Críticas AdoroCinema
4,0
Muito bom
Os Últimos Cangaceiros

Os heróis bandidos

por Bruno Carmelo

Lampião, Maria Bonita, Dadá e Corisco são alguns dos nomes mais conhecidos do cangaço brasileiro. Mártires de um movimento bem organizado, tornaram-se mitos através das gerações. Pouco se conhece sobre o lado humano dos cangaceiros, pelas vozes deles próprios. Esta é a lacuna que o interessante documentário Os Últimos Cangaceiros pretende preencher, acompanhando a história de vida de um casal idoso que integrou o bando de Lampião, e depois reconstruiu a vida com outro nome, por medo de represálias.

Não à toa, as imagens começam com José Antonio Souto, vulgo Moreno, e Jovina Maria da Conceição, conhecida como Durvinha, vestindo os uniformes de cangaceiros que usavam mais de 50 anos atrás. O diretor Wolney Oliveira ataca diretamente o imaginário popular, os símbolos que adentraram a cultura nordestina sobre o tema. Depois de fazer poses heroicas – propositadamente artificiais – com revólveres, o casal volta a usar suas roupas comuns para compartilhar suas memórias.

O sucesso do documentário deve-se em parte à presença forte dos dois entrevistados, ainda lúcidos na época – ambos já estão falecidos – e com um vigor impressionante nos relatos da vida de cangaceiro. Com o distanciamento imposto pela passagem do tempo, além da inconsequência pelo fato de estarem perto da morte, ambos abrem o coração com grande naturalidade. Os filhos, amigos e historiadores do cangaço contribuem ao retrato complexo deste grupo social que, ao invés de tentar de se esconder da lei, mostrava-se com vaidade e orgulho, convicto de sua impunidade.

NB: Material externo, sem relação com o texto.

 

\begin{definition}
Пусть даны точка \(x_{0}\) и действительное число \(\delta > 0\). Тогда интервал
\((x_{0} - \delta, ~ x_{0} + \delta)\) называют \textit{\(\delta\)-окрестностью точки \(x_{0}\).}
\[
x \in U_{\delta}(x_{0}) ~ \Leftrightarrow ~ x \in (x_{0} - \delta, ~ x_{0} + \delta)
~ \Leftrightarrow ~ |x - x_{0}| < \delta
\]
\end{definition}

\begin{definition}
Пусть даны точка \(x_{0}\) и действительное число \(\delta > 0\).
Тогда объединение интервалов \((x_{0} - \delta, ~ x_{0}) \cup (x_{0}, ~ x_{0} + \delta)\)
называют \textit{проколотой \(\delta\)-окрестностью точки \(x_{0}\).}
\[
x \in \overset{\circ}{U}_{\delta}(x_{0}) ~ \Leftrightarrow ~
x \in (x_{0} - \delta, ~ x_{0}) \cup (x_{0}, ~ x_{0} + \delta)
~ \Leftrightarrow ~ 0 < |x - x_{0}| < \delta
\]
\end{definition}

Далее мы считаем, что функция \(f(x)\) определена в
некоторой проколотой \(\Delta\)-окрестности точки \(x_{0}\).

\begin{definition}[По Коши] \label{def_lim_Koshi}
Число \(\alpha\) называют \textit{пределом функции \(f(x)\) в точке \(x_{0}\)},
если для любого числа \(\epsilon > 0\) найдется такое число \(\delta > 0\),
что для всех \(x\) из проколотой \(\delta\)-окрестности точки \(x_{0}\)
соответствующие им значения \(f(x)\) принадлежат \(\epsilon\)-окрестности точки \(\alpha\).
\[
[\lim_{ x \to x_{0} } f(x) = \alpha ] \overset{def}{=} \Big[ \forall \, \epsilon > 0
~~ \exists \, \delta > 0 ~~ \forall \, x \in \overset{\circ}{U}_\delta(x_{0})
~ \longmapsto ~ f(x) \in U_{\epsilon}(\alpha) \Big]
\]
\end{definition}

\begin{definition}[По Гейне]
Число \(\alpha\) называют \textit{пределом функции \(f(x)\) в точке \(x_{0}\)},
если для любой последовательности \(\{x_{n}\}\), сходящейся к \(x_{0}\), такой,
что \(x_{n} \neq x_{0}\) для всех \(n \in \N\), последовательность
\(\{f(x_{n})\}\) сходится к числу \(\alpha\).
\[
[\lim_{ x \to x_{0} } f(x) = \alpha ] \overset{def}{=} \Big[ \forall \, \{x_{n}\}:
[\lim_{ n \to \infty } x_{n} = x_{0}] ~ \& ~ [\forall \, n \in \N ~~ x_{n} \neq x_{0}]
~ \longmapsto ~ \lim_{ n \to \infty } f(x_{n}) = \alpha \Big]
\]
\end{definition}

Mas talvez o aspecto mais interessante de Os Últimos Cangaceiros seja a discussão em torno do estatuto moral de pessoas como Moreno e Durvinha. Bandidos e assassinos assumidos, eles são recebidos por prefeitos como heróis, participando de programa de rádio, contando a famílias deslumbradas como mataram dezenas de pessoas. O processo histórico transformou o mito do ladrão romântico em algo assimilável às novas gerações, justamente em um momento tão moralista e condenatório no que diz respeito às práticas criminosas. Talvez os mesmos políticos que acolhem o casal com tanto orgulho sejam aqueles que pedem pela redução da maioridade penal, por punições cada vez mais duras.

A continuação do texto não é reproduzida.